Trovare personale specializzato a sufficienza negli Stati Uniti sarebbe difficile, come si è visto anche nei pochi casi di aziende di semiconduttori che hanno provato ad aprire stabilimenti negli Stati Uniti, finendo col chiamare dall’Asia persone con una formazione adeguata. Nonostante le evidenti difficoltà, nei giorni scorsi alcuni importanti esponenti dell’amministrazione Trump hanno sostenuto che grazie ai dazi milioni di nuovi posti di lavoro potranno essere creati da Apple negli Stati Uniti. In un’intervista televisiva il segretario al Commercio, Howard Lutnick, ha detto: «L’esercito di milioni e milioni di persone che avvitano minuscole viti per fare gli iPhone, proprio questo tipo di cose tornerà in America» aggiungendo poi che quell’attività sarà automatizzata, anche se a oggi non c’è possibilità di assemblare automaticamente uno smartphone.
Come si è visto in Cina, dove sono stati condotti diversi esperimenti fallimentari, le difficoltà con l’automazione non sono solo legate all’assemblaggio di parti minuscole, ma anche alla frequenza con cui vengono cambiate le linee di produzione. Apple produce un nuovo iPhone ogni anno e per ogni modello offre più versioni. Negli anni in cui i cambiamenti al design sono più radicali è necessario rivedere buona parte dei processi produttivi: questi cambiamenti richiedono una grande flessibilità che al momento non può essere raggiunta nelle normali catene di montaggio. Come ha spiegato un esperto a Bloomberg: «Progetti il dispositivo, ricostruisci la fabbrica, e poi hai solo sei mesi per venderlo. Il ritmo con cui cambiano le cose rende difficile portare dell’automazione».
(EPA/YM YIK via ANSA)
Apple negli ultimi anni ha venduto più di 220 milioni di iPhone annualmente, offrendo almeno sette modelli diversi, venduti in diversi colori e con varie capacità di memoria. Ogni combinazione rende più articolata la produzione e la gestione dei prodotti, che vengono venduti poco dopo la produzione per ridurre al minimo i tempi di magazzino. La società non fornisce informazioni su quanti iPhone vende nei singoli paesi, ma le stime concordano su circa 50 milioni di telefoni venduti solo negli Stati Uniti ogni anno. Evitare completamente che questi provengano dalla Cina potrebbe rivelarsi difficile nei primi tempi, anche se Apple sta cercando da tempo di diversificare la produzione, con nuove fabbriche in India.

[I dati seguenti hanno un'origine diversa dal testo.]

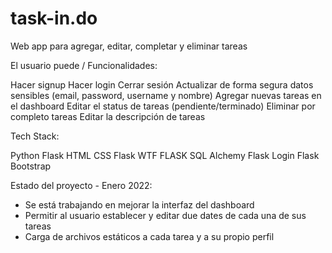 # task-in.do

Web app para agregar, editar, completar y eliminar tareas

El usuario puede / Funcionalidades:

Hacer signup
Hacer login
Cerrar sesión
Actualizar de forma segura datos sensibles (email, password, username y nombre)
Agregar nuevas tareas en el dashboard
Editar el status de tareas (pendiente/terminado)
Eliminar por completo tareas
Editar la descripción de tareas


Tech Stack:

Python
Flask
HTML
CSS
Flask WTF
FLASK SQL Alchemy
Flask Login
Flask Bootstrap


Estado del proyecto - Enero 2022:
* Se está trabajando en mejorar la interfaz del dashboard
* Permitir al usuario establecer y editar due dates de cada una de sus tareas
* Carga de archivos estáticos a cada tarea y a su propio perfil
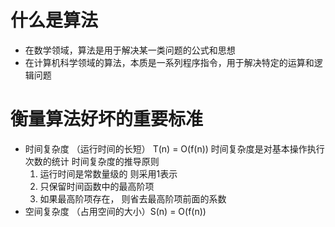# 什么是算法

- 在数学领域，算法是用于解决某一类问题的公式和思想
- 在计算机科学领域的算法，本质是一系列程序指令，用于解决特定的运算和逻辑问题
  
# 衡量算法好坏的重要标准

- 时间复杂度 （运行时间的长短） T(n) = O(f(n))
  时间复杂度是对基本操作执行次数的统计
  时间复杂度的推导原则
  1. 运行时间是常数量级的 则采用1表示
  2. 只保留时间函数中的最高阶项
  3. 如果最高阶项存在， 则省去最高阶项前面的系数
- 空间复杂度 （占用空间的大小）S(n) = O(f(n))

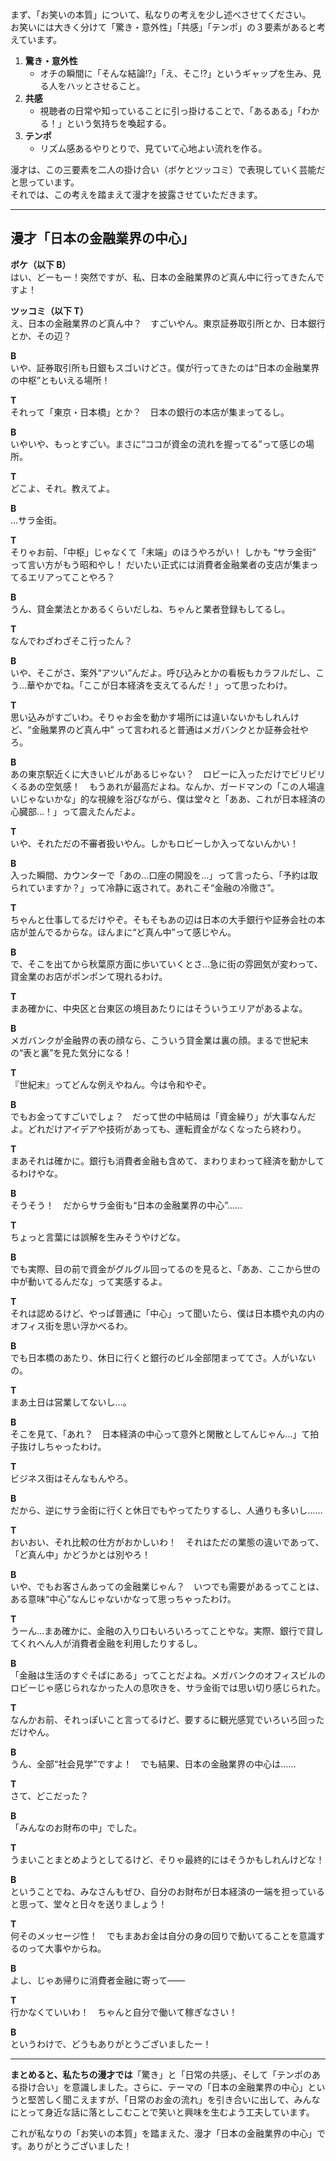 まず、「お笑いの本質」について、私なりの考えを少し述べさせてください。  
お笑いには大きく分けて「驚き・意外性」「共感」「テンポ」の３要素があると考えています。  
1. **驚き・意外性**  
   - オチの瞬間に「そんな結論!?」「え、そこ!?」というギャップを生み、見る人をハッとさせること。  
2. **共感**  
   - 視聴者の日常や知っていることに引っ掛けることで、「あるある」「わかる！」という気持ちを喚起する。  
3. **テンポ**  
   - リズム感あるやりとりで、見ていて心地よい流れを作る。  

漫才は、この三要素を二人の掛け合い（ボケとツッコミ）で表現していく芸能だと思っています。  
それでは、この考えを踏まえて漫才を披露させていただきます。  

---

## 漫才「日本の金融業界の中心」

**ボケ（以下 B）**  
はい、どーもー！突然ですが、私、日本の金融業界のど真ん中に行ってきたんですよ！  

**ツッコミ（以下 T）**  
え、日本の金融業界のど真ん中？　すごいやん。東京証券取引所とか、日本銀行とか、その辺？  

**B**  
いや、証券取引所も日銀もスゴいけどさ。僕が行ってきたのは“日本の金融業界の中枢”ともいえる場所！  

**T**  
それって「東京・日本橋」とか？　日本の銀行の本店が集まってるし。  

**B**  
いやいや、もっとすごい。まさに“ココが資金の流れを握ってる”って感じの場所。  

**T**  
どこよ、それ。教えてよ。  

**B**  
…サラ金街。  

**T**  
そりゃお前、「中枢」じゃなくて「末端」のほうやろがい！ しかも “サラ金街” って言い方がもう昭和やし！ だいたい正式には消費者金融業者の支店が集まってるエリアってことやろ？  

**B**  
うん、貸金業法とかあるくらいだしね、ちゃんと業者登録もしてるし。  

**T**  
なんでわざわざそこ行ったん？  

**B**  
いや、そこがさ、案外“アツい”んだよ。呼び込みとかの看板もカラフルだし、こう…華やかでね。「ここが日本経済を支えてるんだ！」って思ったわけ。  

**T**  
思い込みがすごいわ。そりゃお金を動かす場所には違いないかもしれんけど、“金融業界のど真ん中” って言われると普通はメガバンクとか証券会社やろ。  

**B**  
あの東京駅近くに大きいビルがあるじゃない？　ロビーに入っただけでビリビリくるあの空気感！　もうあれが最高だよね。なんか、ガードマンの「この人場違いじゃないかな」的な視線を浴びながら、僕は堂々と「ああ、これが日本経済の心臓部…！」って震えたんだよ。  

**T**  
いや、それただの不審者扱いやん。しかもロビーしか入ってないんかい！  

**B**  
入った瞬間、カウンターで「あの…口座の開設を…」って言ったら、「予約は取られていますか？」って冷静に返されて。あれこそ“金融の冷徹さ”。  

**T**  
ちゃんと仕事してるだけやぞ。そもそもあの辺は日本の大手銀行や証券会社の本店が並んでるからな。ほんまに“ど真ん中”って感じやん。  

**B**  
で、そこを出てから秋葉原方面に歩いていくとさ…急に街の雰囲気が変わって、貸金業のお店がポンポンて現れるわけ。  

**T**  
まあ確かに、中央区と台東区の境目あたりにはそういうエリアがあるよな。  

**B**  
メガバンクが金融界の表の顔なら、こういう貸金業は裏の顔。まるで世紀末の“表と裏”を見た気分になる！  

**T**  
『世紀末』ってどんな例えやねん。今は令和やぞ。  

**B**  
でもお金ってすごいでしょ？　だって世の中結局は「資金繰り」が大事なんだよ。どれだけアイデアや技術があっても、運転資金がなくなったら終わり。  

**T**  
まあそれは確かに。銀行も消費者金融も含めて、まわりまわって経済を動かしてるわけやな。  

**B**  
そうそう！　だからサラ金街も“日本の金融業界の中心”……  

**T**  
ちょっと言葉には誤解を生みそうやけどな。  

**B**  
でも実際、目の前で資金がグルグル回ってるのを見ると、「ああ、ここから世の中が動いてるんだな」って実感するよ。  

**T**  
それは認めるけど、やっぱ普通に「中心」って聞いたら、僕は日本橋や丸の内のオフィス街を思い浮かべるわ。  

**B**  
でも日本橋のあたり、休日に行くと銀行のビル全部閉まっててさ。人がいないの。  

**T**  
まあ土日は営業してないし…。  

**B**  
そこを見て、「あれ？　日本経済の中心って意外と閑散としてんじゃん…」て拍子抜けしちゃったわけ。  

**T**  
ビジネス街はそんなもんやろ。  

**B**  
だから、逆にサラ金街に行くと休日でもやってたりするし、人通りも多いし……  

**T**  
おいおい、それ比較の仕方がおかしいわ！　それはただの業態の違いであって、「ど真ん中」かどうかとは別やろ！  

**B**  
いや、でもお客さんあっての金融業じゃん？　いつでも需要があるってことは、ある意味“中心”なんじゃないかなって思っちゃったわけ。  

**T**  
うーん…まあ確かに、金融の入り口もいろいろってことやな。実際、銀行で貸してくれへん人が消費者金融を利用したりするし。  

**B**  
「金融は生活のすぐそばにある」ってことだよね。メガバンクのオフィスビルのロビーじゃ感じられなかった人の息吹きを、サラ金街では思い切り感じられた。  

**T**  
なんかお前、それっぽいこと言ってるけど、要するに観光感覚でいろいろ回っただけやん。  

**B**  
うん、全部“社会見学”ですよ！　でも結果、日本の金融業界の中心は……  

**T**  
さて、どこだった？  

**B**  
「みんなのお財布の中」でした。  

**T**  
うまいことまとめようとしてるけど、そりゃ最終的にはそうかもしれんけどな！  

**B**  
ということでね、みなさんもぜひ、自分のお財布が日本経済の一端を担っていると思って、堂々と日々を送りましょう！  

**T**  
何そのメッセージ性！　でもまあお金は自分の身の回りで動いてることを意識するのって大事やからね。  

**B**  
よし、じゃあ帰りに消費者金融に寄って――  

**T**  
行かなくていいわ！　ちゃんと自分で働いて稼ぎなさい！  

**B**  
というわけで、どうもありがとうございましたー！  

---  

**まとめると、私たちの漫才では**「驚き」と「日常の共感」、そして「テンポのある掛け合い」を意識しました。さらに、テーマの「日本の金融業界の中心」というと堅苦しく聞こえますが、「日常のお金の流れ」を引き合いに出して、みんなにとって身近な話に落としこむことで笑いと興味を生むよう工夫しています。  

これが私なりの「お笑いの本質」を踏まえた、漫才「日本の金融業界の中心」です。ありがとうございました！
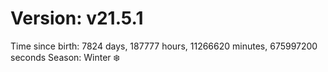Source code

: # Version: v21.5.1
Time since birth: 7824 days, 187777 hours, 11266620 minutes, 675997200 seconds
Season: Winter ❄️
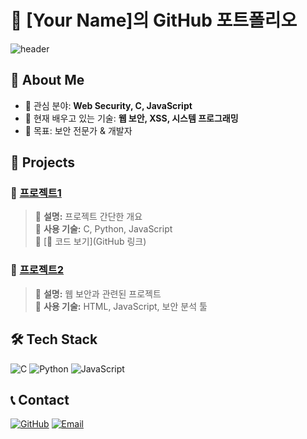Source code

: # 🚀 [Your Name]의 GitHub 포트폴리오

![header](https://capsule-render.vercel.app/api?type=wave&color=auto&height=200&section=header&text=Welcome!&fontSize=50)

## 👋 About Me
- 🌱 관심 분야: **Web Security, C, JavaScript**
- 🔭 현재 배우고 있는 기술: **웹 보안, XSS, 시스템 프로그래밍**
- 🎯 목표: 보안 전문가 & 개발자

## 🚀 Projects
### 🔹 [프로젝트1](GitHub링크)
> 🔹 **설명:** 프로젝트 간단한 개요  
> 🔹 **사용 기술:** C, Python, JavaScript  
> 🔹 [📌 코드 보기](GitHub 링크)

### 🔹 [프로젝트2](GitHub링크)
> 🔹 **설명:** 웹 보안과 관련된 프로젝트  
> 🔹 **사용 기술:** HTML, JavaScript, 보안 분석 툴  

## 🛠️ Tech Stack
![C](https://img.shields.io/badge/C-A8B9CC?style=flat-square&logo=c&logoColor=white)
![Python](https://img.shields.io/badge/Python-3776AB?style=flat-square&logo=python&logoColor=white)
![JavaScript](https://img.shields.io/badge/JavaScript-F7DF1E?style=flat-square&logo=javascript&logoColor=black)

## 📞 Contact
[![GitHub](https://img.shields.io/badge/GitHub-181717?style=flat-square&logo=github&logoColor=white)](https://github.com/YourGitHubID)
[![Email](https://img.shields.io/badge/Email-DA2C43?style=flat-square&logo=gmail&logoColor=white)](mailto:your.email@example.com)
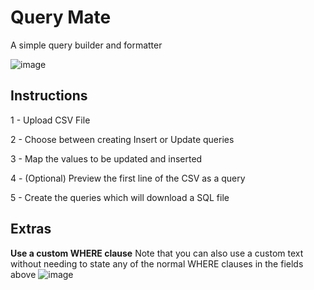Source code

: # Query Mate

A simple query builder and formatter

![image](https://github.com/skrewby/query-mate/assets/33297928/62385821-164f-4bea-92c2-7f340311b296)

## Instructions
1 - Upload CSV File

2 - Choose between creating Insert or Update queries

3 - Map the values to be updated and inserted

4 - (Optional) Preview the first line of the CSV as a query

5 - Create the queries which will download a SQL file

## Extras
**Use a custom WHERE clause**
Note that you can also use a custom text without needing to state any of the normal WHERE clauses in the fields above
![image](https://github.com/skrewby/query-mate/assets/33297928/ebc6468f-4e31-422f-bbbe-79446775a63a)
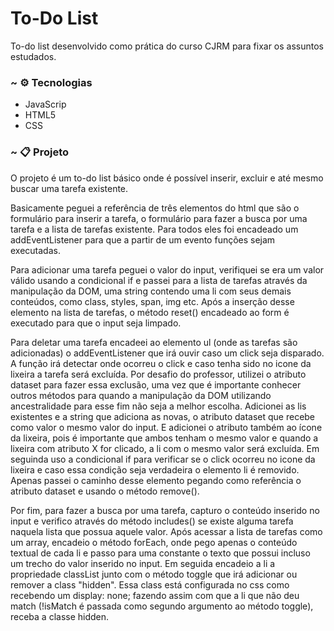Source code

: # To-Do List
To-do list desenvolvido como prática do curso CJRM para fixar os assuntos estudados.

### ~ :gear: Tecnologias <a name="-tecnologias"></a>
  - JavaScrip
  - HTML5
  - CSS

### ~ :clipboard: Projeto <a name="-projeto"></a>
O projeto é um to-do list básico onde é possível inserir, excluir e até mesmo buscar uma tarefa existente.

Basicamente peguei a referência de três elementos do html que são o formulário para inserir a tarefa, o formulário para fazer a busca por uma tarefa e a lista de tarefas existente.
Para todos eles foi encadeado um addEventListener para que a partir de um evento funções sejam executadas.

Para adicionar uma tarefa peguei o valor do input, verifiquei se era um valor válido usando a condicional if e passei para a lista de tarefas através da manipulação da DOM, uma string contendo uma li com seus demais conteúdos, como class, styles, span, img etc.
Após a inserção desse elemento na lista de tarefas, o método reset() encadeado ao form é executado para que o input seja limpado.

Para deletar uma tarefa encadeei ao elemento ul (onde as tarefas são adicionadas) o addEventListener que irá ouvir caso um click seja disparado. A função irá detectar onde ocorreu o click e caso tenha sido no icone da lixeira a tarefa será excluída.
Por desafio do professor, utilizei o atributo dataset para fazer essa exclusão, uma vez que é importante conhecer outros métodos para quando a manipulação da DOM utilizando ancestralidade para esse fim não seja a melhor escolha.
Adicionei as lis existentes e a string que adiciona as novas, o atributo dataset que recebe como valor o mesmo valor do input. E adicionei o atributo também ao ícone da lixeira, pois é importante que ambos tenham o mesmo valor e quando a lixeira com atributo X for clicado, a li com o mesmo valor será excluída.
Em seguinda uso a condicional if para verificar se o click ocorreu no icone da lixeira e caso essa condição seja verdadeira o elemento li é removido. Apenas passei o caminho desse elemento pegando como referência o atributo dataset e usando o método remove().

Por fim, para fazer a busca por uma tarefa, capturo o conteúdo inserido no input e verifico através do método includes() se existe alguma tarefa naquela lista que possua aquele valor. Após acessar a lista de tarefas como um array, encadeio o método forEach, onde pego apenas o conteúdo textual de cada li e passo para uma constante o texto que possui incluso um trecho do valor inserido no input.
Em seguida encadeio a li a propriedade classList junto com o método toggle que irá adicionar ou remover a class "hidden". Essa class está configurada no css como recebendo um display: none; fazendo assim com que a li que não deu match (!isMatch é passada como segundo argumento ao método toggle), receba a classe hidden.
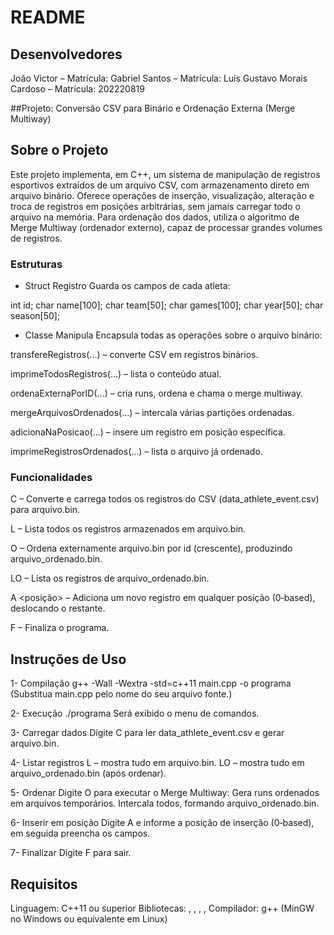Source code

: # README

## Desenvolvedores
João Victor – Matrícula: 
Gabriel Santos – Matrícula: 
Luís Gustavo Morais Cardoso – Matrícula: 202220819

##Projeto: Conversão CSV para Binário e Ordenação Externa (Merge Multiway)

## Sobre o Projeto
Este projeto implementa, em C++, um sistema de manipulação de registros esportivos extraídos de um arquivo CSV, com armazenamento direto em arquivo binário. Oferece operações de inserção, visualização, alteração e troca de registros em posições arbitrárias, sem jamais carregar todo o arquivo na memória. Para ordenação dos dados, utiliza o algoritmo de Merge Multiway (ordenador externo), capaz de processar grandes volumes de registros.

### Estruturas
- Struct Registro
Guarda os campos de cada atleta:

int    id;
char   name[100];
char   team[50];
char   games[100];
char   year[50];
char   season[50];

- Classe Manipula
Encapsula todas as operações sobre o arquivo binário:

transfereRegistros(...) – converte CSV em registros binários.

imprimeTodosRegistros(...) – lista o conteúdo atual.

ordenaExternaPorID(...) – cria runs, ordena e chama o merge multiway.

mergeArquivosOrdenados(...) – intercala várias partições ordenadas.

adicionaNaPosicao(...) – insere um registro em posição específica.

imprimeRegistrosOrdenados(...) – lista o arquivo já ordenado.

### Funcionalidades
C – Converte e carrega todos os registros do CSV (data_athlete_event.csv) para arquivo.bin.

L – Lista todos os registros armazenados em arquivo.bin.

O – Ordena externamente arquivo.bin por id (crescente), produzindo arquivo_ordenado.bin.

LO – Lista os registros de arquivo_ordenado.bin.

A <posição> – Adiciona um novo registro em qualquer posição (0‑based), deslocando o restante.

F – Finaliza o programa.

## Instruções de Uso
1- Compilação
g++ -Wall -Wextra -std=c++11 main.cpp -o programa
(Substitua main.cpp pelo nome do seu arquivo fonte.)

2- Execução
./programa
Será exibido o menu de comandos.

3- Carregar dados
Digite C para ler data_athlete_event.csv e gerar arquivo.bin.

4- Listar registros
L – mostra tudo em arquivo.bin.
LO – mostra tudo em arquivo_ordenado.bin (após ordenar).

5- Ordenar
Digite O para executar o Merge Multiway:
Gera runs ordenados em arquivos temporários.
Intercala todos, formando arquivo_ordenado.bin.

6- Inserir em posição
Digite A e informe a posição de inserção (0‑based), em seguida preencha os campos.

7- Finalizar
Digite F para sair.

## Requisitos 
Linguagem: C++11 ou superior
Bibliotecas: <iostream>, <fstream>, <sstream>, <string>, <cstring>
Compilador: g++ (MinGW no Windows ou equivalente em Linux)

Si stima che l’85-90 per cento degli iPhone venduti provenga dalla Cina, con il 10 per cento restante quasi interamente dall’India (alcuni modelli più economici sono prodotti in Brasile). Apple nelle ultime settimane ha fatto aumentare la produzione in India, ma difficilmente potrà produrre più di 35 milioni di nuovi telefoni all’anno negli impianti indiani. La società potrebbe quindi avere bisogno di vendere comunque degli iPhone importati dalla Cina, forse riducendo il proprio margine o rivedendo nel complesso i prezzi richiesti per i propri modelli negli Stati Uniti.
Come per altri prodotti provenienti da alcune parti del mondo, a causa dei dazi le persone negli Stati Uniti potrebbero trovarsi a pagare molto di più per un iPhone rispetto a chi li acquista in Canada o in Messico. Si formerebbe probabilmente un mercato grigio, con il trasporto e la vendita degli iPhone per vie non ufficiali e più convenienti, con ulteriori danni per il mercato interno statunitense.